#### [What the task requires]
Would you please transcribe, exactly as written, the lines of the entries below starting at the one that holds "- the re-run" and ending at the one that holds "- train_targets_nonscored.csv - Additional", both included?

#### [Items listed in a dataset]
##############################

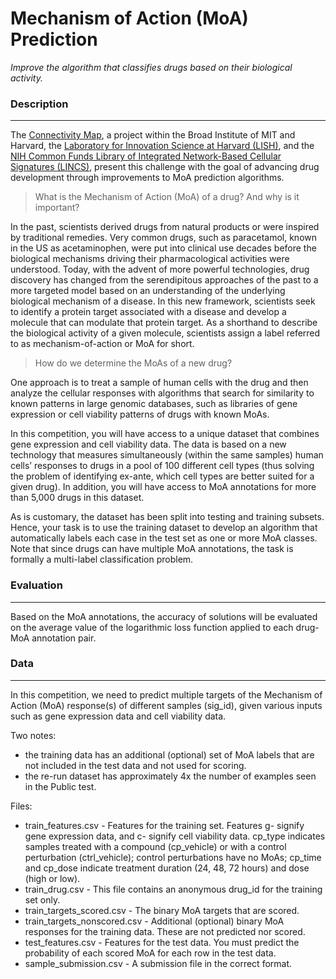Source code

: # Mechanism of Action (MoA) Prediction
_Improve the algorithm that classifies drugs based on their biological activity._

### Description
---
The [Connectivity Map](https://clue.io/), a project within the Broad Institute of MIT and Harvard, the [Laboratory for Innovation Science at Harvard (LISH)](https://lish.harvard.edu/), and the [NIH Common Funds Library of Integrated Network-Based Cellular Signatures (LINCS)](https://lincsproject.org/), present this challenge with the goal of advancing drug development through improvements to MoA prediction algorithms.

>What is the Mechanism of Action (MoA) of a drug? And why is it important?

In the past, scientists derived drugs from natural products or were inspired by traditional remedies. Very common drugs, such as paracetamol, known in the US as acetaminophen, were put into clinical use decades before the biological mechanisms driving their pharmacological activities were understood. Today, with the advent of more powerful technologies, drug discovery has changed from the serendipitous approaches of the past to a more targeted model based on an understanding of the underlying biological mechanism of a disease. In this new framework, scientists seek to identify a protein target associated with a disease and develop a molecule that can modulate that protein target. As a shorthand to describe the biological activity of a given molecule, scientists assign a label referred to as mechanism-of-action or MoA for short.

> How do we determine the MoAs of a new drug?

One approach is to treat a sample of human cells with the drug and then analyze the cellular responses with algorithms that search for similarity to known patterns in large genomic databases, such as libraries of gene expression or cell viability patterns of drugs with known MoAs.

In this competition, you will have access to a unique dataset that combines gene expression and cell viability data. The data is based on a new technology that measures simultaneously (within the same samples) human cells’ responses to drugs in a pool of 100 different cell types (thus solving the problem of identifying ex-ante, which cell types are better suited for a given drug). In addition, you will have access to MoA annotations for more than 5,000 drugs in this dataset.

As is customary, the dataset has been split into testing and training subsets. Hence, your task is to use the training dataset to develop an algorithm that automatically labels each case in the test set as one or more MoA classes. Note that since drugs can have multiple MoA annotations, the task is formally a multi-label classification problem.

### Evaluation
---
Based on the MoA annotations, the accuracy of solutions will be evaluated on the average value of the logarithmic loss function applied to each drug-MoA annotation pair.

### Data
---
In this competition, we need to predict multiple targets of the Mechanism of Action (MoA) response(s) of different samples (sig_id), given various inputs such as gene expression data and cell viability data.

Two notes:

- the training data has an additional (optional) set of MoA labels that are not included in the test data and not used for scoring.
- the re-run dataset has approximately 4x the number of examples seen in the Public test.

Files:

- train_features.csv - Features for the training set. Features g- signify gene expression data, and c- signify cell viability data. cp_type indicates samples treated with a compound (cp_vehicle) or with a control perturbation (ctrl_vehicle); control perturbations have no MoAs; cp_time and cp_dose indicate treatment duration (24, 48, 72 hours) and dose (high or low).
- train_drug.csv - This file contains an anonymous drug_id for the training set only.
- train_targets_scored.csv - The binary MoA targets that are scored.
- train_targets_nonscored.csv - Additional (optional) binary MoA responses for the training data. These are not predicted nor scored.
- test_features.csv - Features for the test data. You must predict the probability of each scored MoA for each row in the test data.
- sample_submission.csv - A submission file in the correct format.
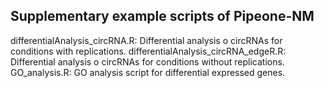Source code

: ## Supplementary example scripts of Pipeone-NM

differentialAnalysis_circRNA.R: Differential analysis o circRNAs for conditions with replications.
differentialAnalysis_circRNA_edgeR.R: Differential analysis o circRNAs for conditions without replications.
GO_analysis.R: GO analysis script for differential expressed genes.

##############################

#### [Answer for this exercise]
- the re-run dataset has approximately 4x the number of examples seen in the Public test.

Files:

- train_features.csv - Features for the training set. Features g- signify gene expression data, and c- signify cell viability data. cp_type indicates samples treated with a compound (cp_vehicle) or with a control perturbation (ctrl_vehicle); control perturbations have no MoAs; cp_time and cp_dose indicate treatment duration (24, 48, 72 hours) and dose (high or low).
- train_drug.csv - This file contains an anonymous drug_id for the training set only.
- train_targets_scored.csv - The binary MoA targets that are scored.
- train_targets_nonscored.csv - Additional (optional) binary MoA responses for the training data. These are not predicted nor scored.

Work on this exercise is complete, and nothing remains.